INPUT RECORDS
########################################
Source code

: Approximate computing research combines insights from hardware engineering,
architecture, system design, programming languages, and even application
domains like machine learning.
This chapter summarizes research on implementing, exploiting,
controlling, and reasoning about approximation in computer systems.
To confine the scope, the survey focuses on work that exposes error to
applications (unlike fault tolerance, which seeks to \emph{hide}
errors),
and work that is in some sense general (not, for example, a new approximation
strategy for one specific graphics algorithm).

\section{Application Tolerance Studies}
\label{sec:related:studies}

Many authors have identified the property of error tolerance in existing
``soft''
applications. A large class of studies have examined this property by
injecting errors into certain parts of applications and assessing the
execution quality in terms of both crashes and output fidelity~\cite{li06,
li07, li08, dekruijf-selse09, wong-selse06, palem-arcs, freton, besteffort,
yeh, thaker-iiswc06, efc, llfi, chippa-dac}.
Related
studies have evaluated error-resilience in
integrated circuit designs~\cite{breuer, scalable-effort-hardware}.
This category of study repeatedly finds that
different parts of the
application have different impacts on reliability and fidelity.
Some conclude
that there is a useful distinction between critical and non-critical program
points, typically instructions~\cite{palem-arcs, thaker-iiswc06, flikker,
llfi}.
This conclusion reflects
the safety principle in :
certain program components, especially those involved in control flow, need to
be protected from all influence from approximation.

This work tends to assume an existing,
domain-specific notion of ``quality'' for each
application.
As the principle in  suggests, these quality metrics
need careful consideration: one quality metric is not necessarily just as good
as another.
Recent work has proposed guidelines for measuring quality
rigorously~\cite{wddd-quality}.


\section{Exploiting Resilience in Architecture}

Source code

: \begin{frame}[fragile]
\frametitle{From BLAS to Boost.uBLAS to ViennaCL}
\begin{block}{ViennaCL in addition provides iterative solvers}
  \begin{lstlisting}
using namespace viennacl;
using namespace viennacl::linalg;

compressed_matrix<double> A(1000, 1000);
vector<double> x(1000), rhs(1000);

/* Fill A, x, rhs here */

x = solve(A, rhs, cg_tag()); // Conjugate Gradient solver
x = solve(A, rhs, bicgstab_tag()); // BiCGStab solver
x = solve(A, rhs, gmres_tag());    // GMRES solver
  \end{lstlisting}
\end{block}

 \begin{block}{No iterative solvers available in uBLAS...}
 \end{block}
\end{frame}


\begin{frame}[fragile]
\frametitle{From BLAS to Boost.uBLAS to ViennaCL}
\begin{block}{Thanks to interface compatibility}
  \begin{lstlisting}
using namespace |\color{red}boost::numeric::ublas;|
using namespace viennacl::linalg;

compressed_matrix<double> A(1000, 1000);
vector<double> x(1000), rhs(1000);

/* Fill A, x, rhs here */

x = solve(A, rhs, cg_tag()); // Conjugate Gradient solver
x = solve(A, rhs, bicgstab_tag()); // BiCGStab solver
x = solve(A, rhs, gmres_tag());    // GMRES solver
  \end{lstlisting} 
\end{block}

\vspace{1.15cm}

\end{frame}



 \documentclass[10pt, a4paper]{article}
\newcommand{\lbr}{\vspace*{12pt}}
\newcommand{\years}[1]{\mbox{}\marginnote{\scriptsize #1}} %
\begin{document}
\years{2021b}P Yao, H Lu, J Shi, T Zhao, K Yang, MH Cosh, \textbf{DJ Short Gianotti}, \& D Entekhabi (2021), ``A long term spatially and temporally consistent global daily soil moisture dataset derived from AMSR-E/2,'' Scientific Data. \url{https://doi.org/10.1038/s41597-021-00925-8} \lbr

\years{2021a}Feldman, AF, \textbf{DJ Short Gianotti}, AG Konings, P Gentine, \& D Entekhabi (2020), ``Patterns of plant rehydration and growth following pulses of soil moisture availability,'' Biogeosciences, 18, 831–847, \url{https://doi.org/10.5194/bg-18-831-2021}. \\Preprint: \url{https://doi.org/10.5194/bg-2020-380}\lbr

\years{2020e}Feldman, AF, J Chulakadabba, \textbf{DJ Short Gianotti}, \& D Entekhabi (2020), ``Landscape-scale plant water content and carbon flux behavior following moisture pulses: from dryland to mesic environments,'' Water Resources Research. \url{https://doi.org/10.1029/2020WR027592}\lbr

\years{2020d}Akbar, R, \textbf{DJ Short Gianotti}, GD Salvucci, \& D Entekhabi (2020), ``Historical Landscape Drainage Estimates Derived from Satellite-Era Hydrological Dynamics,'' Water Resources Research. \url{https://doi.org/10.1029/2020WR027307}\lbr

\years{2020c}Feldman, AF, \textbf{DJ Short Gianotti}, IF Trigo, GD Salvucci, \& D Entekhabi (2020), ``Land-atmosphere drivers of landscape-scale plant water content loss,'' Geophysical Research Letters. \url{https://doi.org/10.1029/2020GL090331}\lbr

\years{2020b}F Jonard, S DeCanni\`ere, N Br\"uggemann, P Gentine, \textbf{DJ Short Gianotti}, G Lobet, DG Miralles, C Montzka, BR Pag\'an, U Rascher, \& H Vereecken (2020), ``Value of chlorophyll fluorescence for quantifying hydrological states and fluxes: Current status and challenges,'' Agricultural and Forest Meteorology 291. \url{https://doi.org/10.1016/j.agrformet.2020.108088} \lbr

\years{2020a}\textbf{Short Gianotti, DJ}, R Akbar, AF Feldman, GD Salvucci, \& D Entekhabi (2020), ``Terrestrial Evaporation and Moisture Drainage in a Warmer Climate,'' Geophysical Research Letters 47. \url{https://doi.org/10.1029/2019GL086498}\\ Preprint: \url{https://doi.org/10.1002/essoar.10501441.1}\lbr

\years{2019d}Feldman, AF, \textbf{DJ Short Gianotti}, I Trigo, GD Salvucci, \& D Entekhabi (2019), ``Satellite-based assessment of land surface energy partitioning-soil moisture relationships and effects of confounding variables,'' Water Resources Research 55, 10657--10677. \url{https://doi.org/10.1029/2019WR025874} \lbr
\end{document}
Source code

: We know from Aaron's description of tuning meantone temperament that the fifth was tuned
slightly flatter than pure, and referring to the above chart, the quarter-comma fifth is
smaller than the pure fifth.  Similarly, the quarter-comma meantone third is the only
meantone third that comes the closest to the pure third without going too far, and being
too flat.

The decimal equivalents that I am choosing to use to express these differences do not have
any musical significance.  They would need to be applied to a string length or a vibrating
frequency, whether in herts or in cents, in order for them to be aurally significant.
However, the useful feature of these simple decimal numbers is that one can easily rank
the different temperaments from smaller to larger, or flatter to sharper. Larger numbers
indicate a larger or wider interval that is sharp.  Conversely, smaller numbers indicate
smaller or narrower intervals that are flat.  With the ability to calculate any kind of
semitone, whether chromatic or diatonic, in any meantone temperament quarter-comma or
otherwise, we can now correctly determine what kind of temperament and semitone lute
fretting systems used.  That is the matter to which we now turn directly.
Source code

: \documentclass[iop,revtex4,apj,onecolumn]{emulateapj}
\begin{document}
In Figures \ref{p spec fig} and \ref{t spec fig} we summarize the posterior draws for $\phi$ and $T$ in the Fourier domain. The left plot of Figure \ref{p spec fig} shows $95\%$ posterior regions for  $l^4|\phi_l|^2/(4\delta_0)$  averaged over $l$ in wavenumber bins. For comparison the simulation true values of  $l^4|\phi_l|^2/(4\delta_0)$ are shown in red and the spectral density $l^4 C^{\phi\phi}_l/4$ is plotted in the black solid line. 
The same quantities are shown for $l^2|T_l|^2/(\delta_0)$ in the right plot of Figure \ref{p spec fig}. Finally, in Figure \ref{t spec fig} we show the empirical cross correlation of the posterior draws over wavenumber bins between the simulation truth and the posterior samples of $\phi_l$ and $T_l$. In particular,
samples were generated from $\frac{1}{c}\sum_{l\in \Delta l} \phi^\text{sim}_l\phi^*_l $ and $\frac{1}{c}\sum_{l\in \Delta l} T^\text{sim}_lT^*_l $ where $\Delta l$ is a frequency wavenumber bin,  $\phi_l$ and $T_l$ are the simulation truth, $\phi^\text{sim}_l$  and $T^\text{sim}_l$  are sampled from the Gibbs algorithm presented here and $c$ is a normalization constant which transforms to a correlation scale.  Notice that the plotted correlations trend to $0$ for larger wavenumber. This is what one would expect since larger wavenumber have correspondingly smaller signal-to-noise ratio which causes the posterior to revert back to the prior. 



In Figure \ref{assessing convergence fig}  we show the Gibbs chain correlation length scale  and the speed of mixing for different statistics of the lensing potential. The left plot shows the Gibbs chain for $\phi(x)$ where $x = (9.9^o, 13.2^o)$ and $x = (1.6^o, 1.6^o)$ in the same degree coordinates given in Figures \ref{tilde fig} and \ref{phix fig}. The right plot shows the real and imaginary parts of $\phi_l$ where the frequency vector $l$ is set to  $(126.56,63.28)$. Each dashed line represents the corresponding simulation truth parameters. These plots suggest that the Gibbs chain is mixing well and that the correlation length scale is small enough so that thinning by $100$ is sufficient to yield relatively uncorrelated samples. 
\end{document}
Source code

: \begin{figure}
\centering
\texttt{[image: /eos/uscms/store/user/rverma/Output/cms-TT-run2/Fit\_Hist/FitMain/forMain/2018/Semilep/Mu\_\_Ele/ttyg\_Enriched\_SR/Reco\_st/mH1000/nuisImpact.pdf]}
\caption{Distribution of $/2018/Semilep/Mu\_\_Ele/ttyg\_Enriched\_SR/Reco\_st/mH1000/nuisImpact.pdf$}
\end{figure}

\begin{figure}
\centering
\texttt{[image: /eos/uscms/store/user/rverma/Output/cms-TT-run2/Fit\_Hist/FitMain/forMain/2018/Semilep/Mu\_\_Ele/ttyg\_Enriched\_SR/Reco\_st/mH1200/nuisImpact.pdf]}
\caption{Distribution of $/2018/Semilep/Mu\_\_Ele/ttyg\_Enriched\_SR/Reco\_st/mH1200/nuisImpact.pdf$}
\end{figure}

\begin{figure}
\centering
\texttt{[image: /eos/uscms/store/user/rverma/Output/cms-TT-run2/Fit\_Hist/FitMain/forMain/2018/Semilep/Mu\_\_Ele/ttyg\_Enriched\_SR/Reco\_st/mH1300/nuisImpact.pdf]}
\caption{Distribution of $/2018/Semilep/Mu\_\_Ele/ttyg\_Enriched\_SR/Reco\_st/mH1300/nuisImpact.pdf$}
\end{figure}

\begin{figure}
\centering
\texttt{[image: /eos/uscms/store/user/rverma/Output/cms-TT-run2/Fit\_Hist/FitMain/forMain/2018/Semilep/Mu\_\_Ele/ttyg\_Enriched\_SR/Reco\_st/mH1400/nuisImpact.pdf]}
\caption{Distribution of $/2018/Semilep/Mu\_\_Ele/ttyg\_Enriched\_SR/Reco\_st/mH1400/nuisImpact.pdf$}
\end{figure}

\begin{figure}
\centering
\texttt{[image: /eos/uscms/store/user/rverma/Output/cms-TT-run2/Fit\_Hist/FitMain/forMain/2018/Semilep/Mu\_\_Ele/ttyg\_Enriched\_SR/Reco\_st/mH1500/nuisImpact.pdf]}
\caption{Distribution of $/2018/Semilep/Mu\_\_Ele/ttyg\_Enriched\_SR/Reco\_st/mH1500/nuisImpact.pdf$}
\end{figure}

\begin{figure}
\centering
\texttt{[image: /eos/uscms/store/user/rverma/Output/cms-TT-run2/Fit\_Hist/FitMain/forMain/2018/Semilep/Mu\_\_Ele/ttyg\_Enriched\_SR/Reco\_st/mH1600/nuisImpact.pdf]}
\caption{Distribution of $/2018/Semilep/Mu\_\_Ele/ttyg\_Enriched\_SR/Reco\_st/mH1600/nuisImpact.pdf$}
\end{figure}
########################################
Wherever a line in the listing contains the word "plotted", copy that line out.

In Figures \ref{p spec fig} and \ref{t spec fig} we summarize the posterior draws for $\phi$ and $T$ in the Fourier domain. The left plot of Figure \ref{p spec fig} shows $95\%$ posterior regions for  $l^4|\phi_l|^2/(4\delta_0)$  averaged over $l$ in wavenumber bins. For comparison the simulation true values of  $l^4|\phi_l|^2/(4\delta_0)$ are shown in red and the spectral density $l^4 C^{\phi\phi}_l/4$ is plotted in the black solid line. 
samples were generated from $\frac{1}{c}\sum_{l\in \Delta l} \phi^\text{sim}_l\phi^*_l $ and $\frac{1}{c}\sum_{l\in \Delta l} T^\text{sim}_lT^*_l $ where $\Delta l$ is a frequency wavenumber bin,  $\phi_l$ and $T_l$ are the simulation truth, $\phi^\text{sim}_l$  and $T^\text{sim}_l$  are sampled from the Gibbs algorithm presented here and $c$ is a normalization constant which transforms to a correlation scale.  Notice that the plotted correlations trend to $0$ for larger wavenumber. This is what one would expect since larger wavenumber have correspondingly smaller signal-to-noise ratio which causes the posterior to revert back to the prior. 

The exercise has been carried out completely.